(Interestingly, I took a look at this person’s site. I went to the articles archive. The very first line of the very first article said, “Salespeople don’t succeed because they don’t make enough phone calls.” Needless to say, I clicked my back button and got out of there! No wonder why so many companies I work with are furious at some of these coaches they’ve paid $5,000 or more to. Could you imagine paying someone $5,000 to have them come in for one day of training, only to have them stand there and say, “Make more phone calls!” We already have managers reciting that mindless chant all day long!)

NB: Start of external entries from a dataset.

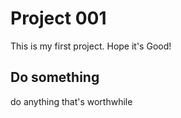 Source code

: # Project 001

This is my first project. Hope it's Good!

## Do something

do anything that's worthwhile

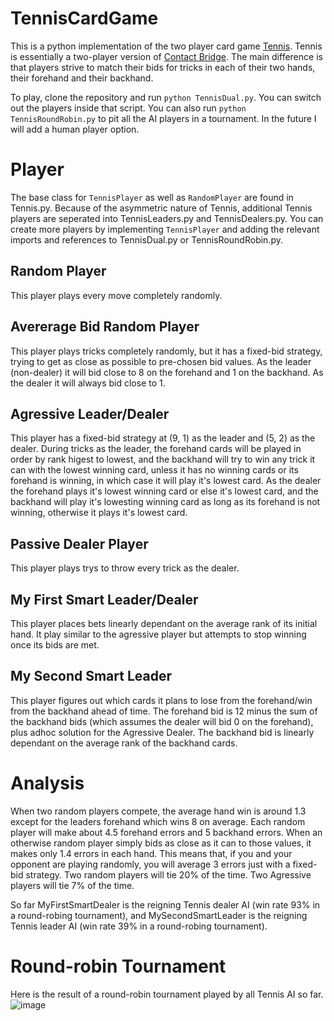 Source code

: # TennisCardGame
This is a python implementation of the two player card game [Tennis](https://etgdesign.com/games/tennis/). Tennis is essentially a two-player version of [Contact Bridge](https://en.wikipedia.org/wiki/Contract_bridge). The main difference is that players strive to match their bids for tricks in each of their two hands, their forehand and their backhand.

To play, clone the repository and run `python TennisDual.py`. You can switch out the players inside that script. You can also run `python TennisRoundRobin.py` to pit all the AI players in a tournament. In the future I will add a human player option.

# Player
The base class for `TennisPlayer` as well as `RandomPlayer` are found in Tennis.py. Because of the asymmetric nature of Tennis, additional Tennis players are seperated into TennisLeaders.py and TennisDealers.py. You can create more players by implementing `TennisPlayer` and adding the relevant imports and references to TennisDual.py or TennisRoundRobin.py.

## Random Player
This player plays every move completely randomly.
## Avererage Bid Random Player ##
This player plays tricks completely randomly, but it has a fixed-bid strategy, trying to get as close as possible to pre-chosen bid values. As the leader \(non-dealer\) it will bid close to 8 on the forehand and 1 on the backhand. As the dealer it will always bid close to 1.
## Agressive Leader/Dealer
This player has a fixed-bid strategy at \(9, 1\) as the leader and \(5, 2\) as the dealer. During tricks as the leader, the forehand cards will be played in order by rank higest to lowest, and the backhand will try to win any trick it can with the lowest winning card, unless it has no winning cards or its forehand is winning, in which case it will play it's lowest card. As the dealer the forehand plays it's lowest winning card or else it's lowest card, and the backhand will play it's lowesting winning card as long as its forehand is not winning, otherwise it plays it's lowest card.
## Passive Dealer Player
This player plays trys to throw every trick as the dealer.
## My First Smart Leader/Dealer
This player places bets linearly dependant on the average rank of its initial hand. It play similar to the agressive player but attempts to stop winning once its bids are met.
## My Second Smart Leader
This player figures out which cards it plans to lose from the forehand/win from the backhand ahead of time. The forehand bid is 12 minus the sum of the backhand bids (which assumes the dealer will bid 0 on the forehand), plus adhoc solution for the Agressive Dealer. The backhand bid is linearly dependant on the average rank of the backhand cards.

# Analysis
When two random players compete, the average hand win is around 1.3 except for the leaders forehand which wins 8 on average. Each random player will make about 4.5 forehand errors and 5 backhand errors. When an otherwise random player simply bids as close as it can to those values, it makes only 1.4 errors in each hand. This means that, if you and your opponent are playing randomly, you will average 3 errors just with a fixed-bid strategy. Two random players will tie 20% of the time. Two Agressive players will tie 7% of the time.

So far MyFirstSmartDealer is the reigning Tennis dealer AI \(win rate 93% in a round-robing tournament\), and MySecondSmartLeader is the reigning Tennis leader AI \(win rate 39% in a round-robing tournament\).

# Round-robin Tournament
Here is the result of a round-robin tournament played by all Tennis AI so far.
![image](https://github.com/DavidK0/TennisCardGame/assets/9288945/0de51de4-95d6-4bb8-8f50-79ddc3569c4f)

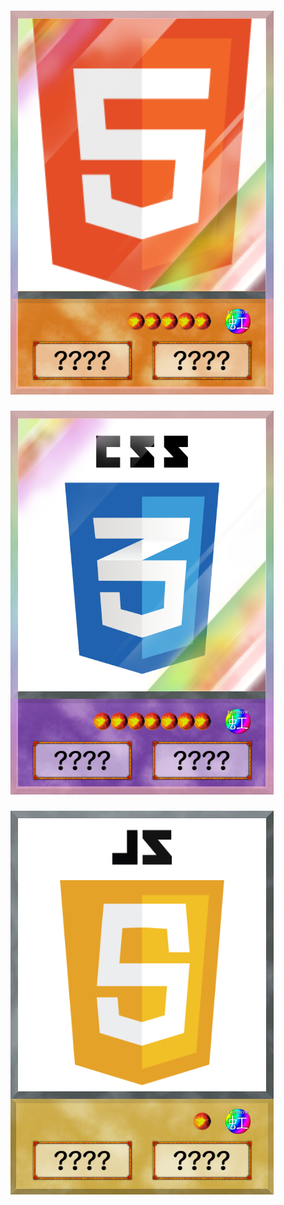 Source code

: ##### ![HTML](https://github.com/Hitsuji6/Hitsuji6/blob/56a4ac02b08c0918e91d3f577203a06f061b19b2/HTML.png)
##### ![CSS](https://github.com/Hitsuji6/Hitsuji6/blob/56a4ac02b08c0918e91d3f577203a06f061b19b2/CSS.png)
##### ![JavaScript](https://github.com/Hitsuji6/Hitsuji6/blob/56a4ac02b08c0918e91d3f577203a06f061b19b2/JS.png)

What I really noticed in all of this is the same thing I always notice. The salespeople who are out there, making a living NOW, seem to understand the truth about cold calling. They know the score. Then you have a bunch of managers, trainers, and coaches who have been out of the field, and therefore out of touch with reality, for ten years, twenty years, or even longer, and yet they still insist that cold calling is the only way. Period. Plain and simple. Don’t even try to argue with them, because they’ll fly off into a rant about how anyone who disagrees is just plain wrong, lazy, or – get this – is mentally insane. Yes, one of these coaches’ sites I looked at is based on some quack theory that salespeople who don’t like to cold call have a variety of mental disorders that can be effectively cured through psychotherapy. So, according to this person, exactly 100% of us are wacko! Sorry, but in my opinion, this goes way beyond silly. It’s downright insulting and offensive to those of us who have to get up every day and make a living in sales. One must wonder if anyone who touts these quack theories has ever sold in the first place. After all, most of my managers had never sold and they claimed to know all they keys to success!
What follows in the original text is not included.